Escrito por Fabiano Formiga
Na medida que íamos em direção a Mazagão Velho, dava pra sentir que estávamos indo a um lugar mágico. Fomos adentrando a floresta e vendo aquelas casas de madeira que só se via em fotos de um norte remoto. Havia uma ansiedade porque tinha ouvido algumas histórias sobre a cidade no dia anterior. Ouvi dizer que a cidade tinha sido uma colônia de uma antiga cidade no país do Marrocos, abandonada por ordem do Marquês de Pombal em 1770 pela possessão portuguesa e que depois, em virtude de uma epidemia, forçou uma evacuação onde ficaram os escravos e formou essa comunidade quilombola de hoje às margens do rio Mutuacá. Acho que esse povo quis mesmo se esconder, porque a vila tem um acesso meio difícil: passamos por dois rios, uma balsa e ainda pegamos uma estrada de barro maldosa. Mas, quando chegamos fomos logo no almoço de dona Carmosina e já deu pra sentir que o lance ia ser roots.
A sesta foi banhada no rio num cenário bucólico amazônico, com famílias se divertindo e se banhando, uma vasta grama verde, uma ponte de madeira e um humilde píer com algumas canoas ancoradas. Enquanto ficava a contemplar esse cenário inspirador, percebi que estava embaixo de uma árvore abençoada por ser uma residência de vários pássaros diferentes, cada um compondo com seu canto uma sinfonia de vastos tons, melodias e texturas harmoniosas. Entretanto, pareciam ser tímidos, pois quando olhava para cima só conseguia avistar uma espécie de pássaro preto com uma faixa amarela no torso. O calor começava a amansar e já estava chegando na hora da montagem do som, mas Joca e o restante do pessoal da produção local chegaram junto de onde eu estava. Alguns instantes antes tinha escutado um canto de arara, estranhei e comentei com eles quão interessante era aquela árvore cheia de ninhos mas não conseguia ver os outros pássaros e mesmo aquela arara que tinha escutado. O Joca então me explicou que era o Japim 'im, pássaro que imitava o canto de outros pássaros e que quanto maior o seu repertório de imitações, mais ele atraía fêmeas da sua espécie. Por coincidência, havia visto há alguns dias no Animal Planet uma matéria justamente sobre essa ave da região Norte do Brasil. E a habilidade dele era tanta que imitava até sons da influência humana na floresta, como máquina de fotografar, sirenes, buzinas e tudo aquilo misturado.

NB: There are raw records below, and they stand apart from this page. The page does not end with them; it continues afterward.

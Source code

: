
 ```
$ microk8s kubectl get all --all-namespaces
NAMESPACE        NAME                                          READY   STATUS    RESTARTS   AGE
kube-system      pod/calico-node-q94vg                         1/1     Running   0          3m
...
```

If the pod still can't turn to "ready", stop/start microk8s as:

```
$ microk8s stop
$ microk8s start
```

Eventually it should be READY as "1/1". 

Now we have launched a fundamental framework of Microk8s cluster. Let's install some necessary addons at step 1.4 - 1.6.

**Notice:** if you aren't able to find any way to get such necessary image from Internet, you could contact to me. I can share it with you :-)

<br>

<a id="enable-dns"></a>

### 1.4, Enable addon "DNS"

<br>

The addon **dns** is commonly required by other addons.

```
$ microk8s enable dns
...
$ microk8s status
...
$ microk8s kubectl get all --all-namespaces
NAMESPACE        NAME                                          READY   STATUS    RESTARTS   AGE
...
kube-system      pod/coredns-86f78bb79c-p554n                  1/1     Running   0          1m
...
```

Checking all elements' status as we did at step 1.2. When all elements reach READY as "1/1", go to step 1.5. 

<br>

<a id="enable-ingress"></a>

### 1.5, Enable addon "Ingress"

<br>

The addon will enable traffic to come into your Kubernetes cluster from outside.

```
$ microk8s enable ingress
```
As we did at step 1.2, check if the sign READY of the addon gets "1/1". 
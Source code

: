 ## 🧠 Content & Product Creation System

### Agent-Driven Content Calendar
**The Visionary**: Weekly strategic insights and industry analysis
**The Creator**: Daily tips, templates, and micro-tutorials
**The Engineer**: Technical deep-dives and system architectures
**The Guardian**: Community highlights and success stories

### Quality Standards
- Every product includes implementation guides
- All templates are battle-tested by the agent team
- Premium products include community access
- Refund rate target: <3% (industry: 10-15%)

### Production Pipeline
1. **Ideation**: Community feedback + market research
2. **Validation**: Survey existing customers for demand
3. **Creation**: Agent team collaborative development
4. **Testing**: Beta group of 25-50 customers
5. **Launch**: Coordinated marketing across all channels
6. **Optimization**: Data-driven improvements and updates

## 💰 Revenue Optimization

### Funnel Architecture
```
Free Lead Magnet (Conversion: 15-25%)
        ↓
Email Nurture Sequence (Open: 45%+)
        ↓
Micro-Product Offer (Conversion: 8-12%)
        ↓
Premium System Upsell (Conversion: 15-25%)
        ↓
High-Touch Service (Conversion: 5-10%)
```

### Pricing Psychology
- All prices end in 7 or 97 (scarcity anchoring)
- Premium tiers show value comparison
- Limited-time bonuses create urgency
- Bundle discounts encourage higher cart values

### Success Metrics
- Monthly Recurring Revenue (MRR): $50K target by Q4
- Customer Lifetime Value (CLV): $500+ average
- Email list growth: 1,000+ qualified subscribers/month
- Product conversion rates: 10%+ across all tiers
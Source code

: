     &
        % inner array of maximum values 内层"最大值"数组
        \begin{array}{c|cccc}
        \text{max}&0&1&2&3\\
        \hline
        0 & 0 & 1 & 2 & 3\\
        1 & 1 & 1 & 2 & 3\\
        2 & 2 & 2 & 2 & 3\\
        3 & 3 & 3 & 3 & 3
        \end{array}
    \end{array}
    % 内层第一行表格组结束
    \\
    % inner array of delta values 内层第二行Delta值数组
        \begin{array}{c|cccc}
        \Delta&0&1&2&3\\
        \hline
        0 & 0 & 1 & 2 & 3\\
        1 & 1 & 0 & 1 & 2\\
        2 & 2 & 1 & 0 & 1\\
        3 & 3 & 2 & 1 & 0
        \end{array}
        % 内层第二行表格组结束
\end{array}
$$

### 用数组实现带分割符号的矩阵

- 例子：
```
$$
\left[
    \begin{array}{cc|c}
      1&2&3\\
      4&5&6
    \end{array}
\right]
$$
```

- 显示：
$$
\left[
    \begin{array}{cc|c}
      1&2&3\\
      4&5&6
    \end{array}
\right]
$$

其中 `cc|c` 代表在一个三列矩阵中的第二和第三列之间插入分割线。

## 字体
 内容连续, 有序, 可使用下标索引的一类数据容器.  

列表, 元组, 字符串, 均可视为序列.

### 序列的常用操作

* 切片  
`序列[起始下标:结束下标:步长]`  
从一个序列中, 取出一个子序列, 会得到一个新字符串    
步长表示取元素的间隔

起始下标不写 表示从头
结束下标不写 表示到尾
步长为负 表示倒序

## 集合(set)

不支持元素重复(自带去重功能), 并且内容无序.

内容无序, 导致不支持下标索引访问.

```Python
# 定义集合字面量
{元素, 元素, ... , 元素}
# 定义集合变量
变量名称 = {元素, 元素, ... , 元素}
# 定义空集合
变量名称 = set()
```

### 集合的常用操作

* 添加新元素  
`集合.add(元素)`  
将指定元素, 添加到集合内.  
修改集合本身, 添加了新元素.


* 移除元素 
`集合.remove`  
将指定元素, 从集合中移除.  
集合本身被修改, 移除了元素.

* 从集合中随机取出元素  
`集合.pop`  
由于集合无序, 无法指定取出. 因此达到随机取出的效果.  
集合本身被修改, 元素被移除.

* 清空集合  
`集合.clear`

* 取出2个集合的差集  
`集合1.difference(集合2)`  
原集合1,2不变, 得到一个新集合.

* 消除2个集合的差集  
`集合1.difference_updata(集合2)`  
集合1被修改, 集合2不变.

Logo começou a montagem, e o povo já estava intrigado para saber a natureza daquele evento que iria acontecer no meio de rua. Uma carroça, cabeça de boi, máscaras, uma estrutura metálica no meio, tripés para refletores, som, vários cabos percorrendo o chão - o bafafá rolava pela comunidade. Chega o momento do espetáculo. Depois do cavalo marinho usado para aquecer e convidar as pessoas que passavam por ali, dava pra sentir a ansiedade do público: pessoas de todas as idades misturadas e agindo uniformemente, como crianças que presenciavam algo novo e maravilhoso como o teatro, pela primeira vez na vida! No decorrer das cenas, sempre se via a empolgação de todos por assistirem algo tão inovador para eles, e tão envolvente e sincero. Os mais velhos pareciam crianças empolgadas nas cenas com as máscaras e as danças, e as crianças entravam em catarse na cena da mata com aquela luz vermelha e aquelas máscaras assustadoras.
No final, um aplauso caloroso de todos e mais uma missão cumprida!! E mais uma tonelada de equipamento pra desmontar e colocar no caminhão e voltar para o hotel, passar de volta pela balsa e descansar para mais um dia dessa longa turnê pelo Norte. A vontade de voltar pra casa é grande, mas vamos continuar a levar arte e cultura para as comunidades agraciadas pelo projeto, porque como diria João Linhares lá da Paraíba " Ser artista não é apenas um trabalho, é uma missão".